WHAT NEEDS TO BE DONE
When a record holds a picture, leave the picture out and copy everything else exactly.

RECORDS TO USE
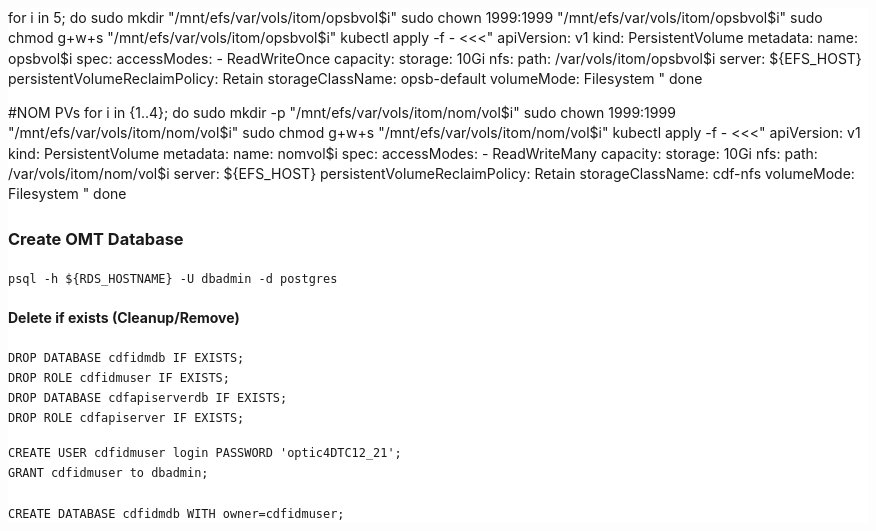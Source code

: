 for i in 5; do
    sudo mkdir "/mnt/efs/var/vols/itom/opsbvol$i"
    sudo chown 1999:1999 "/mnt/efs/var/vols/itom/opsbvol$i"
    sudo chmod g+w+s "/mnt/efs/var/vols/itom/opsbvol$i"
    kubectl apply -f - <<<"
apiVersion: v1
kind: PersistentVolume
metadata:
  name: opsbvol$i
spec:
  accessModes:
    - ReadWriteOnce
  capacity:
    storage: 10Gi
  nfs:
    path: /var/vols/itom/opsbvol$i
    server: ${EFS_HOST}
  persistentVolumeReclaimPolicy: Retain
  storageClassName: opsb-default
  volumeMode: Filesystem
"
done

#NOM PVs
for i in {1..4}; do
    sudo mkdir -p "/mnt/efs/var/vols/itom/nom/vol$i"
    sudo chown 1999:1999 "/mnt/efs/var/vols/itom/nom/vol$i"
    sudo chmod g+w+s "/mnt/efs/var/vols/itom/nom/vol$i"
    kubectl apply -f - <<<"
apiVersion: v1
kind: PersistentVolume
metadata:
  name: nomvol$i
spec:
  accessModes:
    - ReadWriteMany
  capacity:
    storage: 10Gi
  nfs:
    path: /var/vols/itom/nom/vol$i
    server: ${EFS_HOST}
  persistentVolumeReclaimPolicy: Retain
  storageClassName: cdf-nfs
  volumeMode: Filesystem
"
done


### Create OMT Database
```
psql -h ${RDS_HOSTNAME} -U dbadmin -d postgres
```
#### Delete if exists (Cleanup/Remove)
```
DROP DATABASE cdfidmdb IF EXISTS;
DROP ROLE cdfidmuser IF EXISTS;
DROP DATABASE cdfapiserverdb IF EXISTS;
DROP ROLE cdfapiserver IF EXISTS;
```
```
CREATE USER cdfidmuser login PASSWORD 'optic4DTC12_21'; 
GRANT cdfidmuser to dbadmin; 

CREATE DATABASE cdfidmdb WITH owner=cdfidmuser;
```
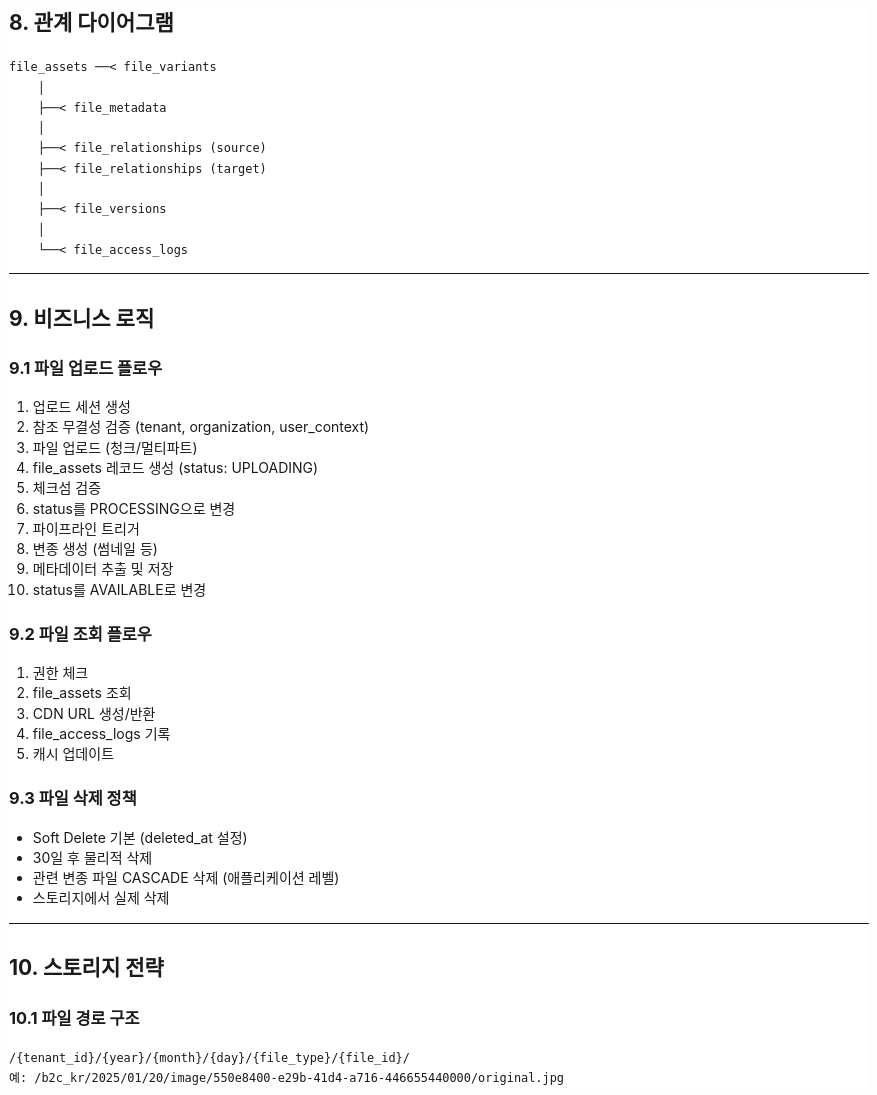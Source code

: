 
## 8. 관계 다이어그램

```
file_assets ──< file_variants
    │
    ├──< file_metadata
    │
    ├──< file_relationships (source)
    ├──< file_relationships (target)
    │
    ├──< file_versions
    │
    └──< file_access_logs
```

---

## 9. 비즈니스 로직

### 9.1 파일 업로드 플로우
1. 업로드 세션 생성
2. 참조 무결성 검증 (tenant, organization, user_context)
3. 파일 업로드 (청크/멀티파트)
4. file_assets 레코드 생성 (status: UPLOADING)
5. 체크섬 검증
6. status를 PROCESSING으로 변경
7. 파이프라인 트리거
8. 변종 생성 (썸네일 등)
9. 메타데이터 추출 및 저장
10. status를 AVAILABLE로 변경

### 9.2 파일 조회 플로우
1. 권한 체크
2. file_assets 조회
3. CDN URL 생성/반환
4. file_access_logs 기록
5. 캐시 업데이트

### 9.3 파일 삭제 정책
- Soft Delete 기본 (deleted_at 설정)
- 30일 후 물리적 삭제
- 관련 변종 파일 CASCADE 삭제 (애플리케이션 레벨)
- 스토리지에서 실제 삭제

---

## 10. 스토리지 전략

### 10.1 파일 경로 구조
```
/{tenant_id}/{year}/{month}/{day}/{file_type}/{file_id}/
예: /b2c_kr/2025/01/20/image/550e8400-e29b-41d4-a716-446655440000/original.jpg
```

SOLUTION TO THIS EXERCISE
Source code

: for i in 5; do
    sudo mkdir "/mnt/efs/var/vols/itom/opsbvol$i"
    sudo chown 1999:1999 "/mnt/efs/var/vols/itom/opsbvol$i"
    sudo chmod g+w+s "/mnt/efs/var/vols/itom/opsbvol$i"
    kubectl apply -f - <<<"
apiVersion: v1
kind: PersistentVolume
metadata:
  name: opsbvol$i
spec:
  accessModes:
    - ReadWriteOnce
  capacity:
    storage: 10Gi
  nfs:
    path: /var/vols/itom/opsbvol$i
    server: ${EFS_HOST}
  persistentVolumeReclaimPolicy: Retain
  storageClassName: opsb-default
  volumeMode: Filesystem
"
done

#NOM PVs
for i in {1..4}; do
    sudo mkdir -p "/mnt/efs/var/vols/itom/nom/vol$i"
    sudo chown 1999:1999 "/mnt/efs/var/vols/itom/nom/vol$i"
    sudo chmod g+w+s "/mnt/efs/var/vols/itom/nom/vol$i"
    kubectl apply -f - <<<"
apiVersion: v1
kind: PersistentVolume
metadata:
  name: nomvol$i
spec:
  accessModes:
    - ReadWriteMany
  capacity:
    storage: 10Gi
  nfs:
    path: /var/vols/itom/nom/vol$i
    server: ${EFS_HOST}
  persistentVolumeReclaimPolicy: Retain
  storageClassName: cdf-nfs
  volumeMode: Filesystem
"
done


### Create OMT Database
```
psql -h ${RDS_HOSTNAME} -U dbadmin -d postgres
```
#### Delete if exists (Cleanup/Remove)
```
DROP DATABASE cdfidmdb IF EXISTS;
DROP ROLE cdfidmuser IF EXISTS;
DROP DATABASE cdfapiserverdb IF EXISTS;
DROP ROLE cdfapiserver IF EXISTS;
```
```
CREATE USER cdfidmuser login PASSWORD 'optic4DTC12_21'; 
GRANT cdfidmuser to dbadmin; 

CREATE DATABASE cdfidmdb WITH owner=cdfidmuser;
```
Source code

: 
## 8. 관계 다이어그램

```
file_assets ──< file_variants
    │
    ├──< file_metadata
    │
    ├──< file_relationships (source)
    ├──< file_relationships (target)
    │
    ├──< file_versions
    │
    └──< file_access_logs
```

---

## 9. 비즈니스 로직

### 9.1 파일 업로드 플로우
1. 업로드 세션 생성
2. 참조 무결성 검증 (tenant, organization, user_context)
3. 파일 업로드 (청크/멀티파트)
4. file_assets 레코드 생성 (status: UPLOADING)
5. 체크섬 검증
6. status를 PROCESSING으로 변경
7. 파이프라인 트리거
8. 변종 생성 (썸네일 등)
9. 메타데이터 추출 및 저장
10. status를 AVAILABLE로 변경

### 9.2 파일 조회 플로우
1. 권한 체크
2. file_assets 조회
3. CDN URL 생성/반환
4. file_access_logs 기록
5. 캐시 업데이트

### 9.3 파일 삭제 정책
- Soft Delete 기본 (deleted_at 설정)
- 30일 후 물리적 삭제
- 관련 변종 파일 CASCADE 삭제 (애플리케이션 레벨)
- 스토리지에서 실제 삭제

---

## 10. 스토리지 전략

### 10.1 파일 경로 구조
```
/{tenant_id}/{year}/{month}/{day}/{file_type}/{file_id}/
예: /b2c_kr/2025/01/20/image/550e8400-e29b-41d4-a716-446655440000/original.jpg
```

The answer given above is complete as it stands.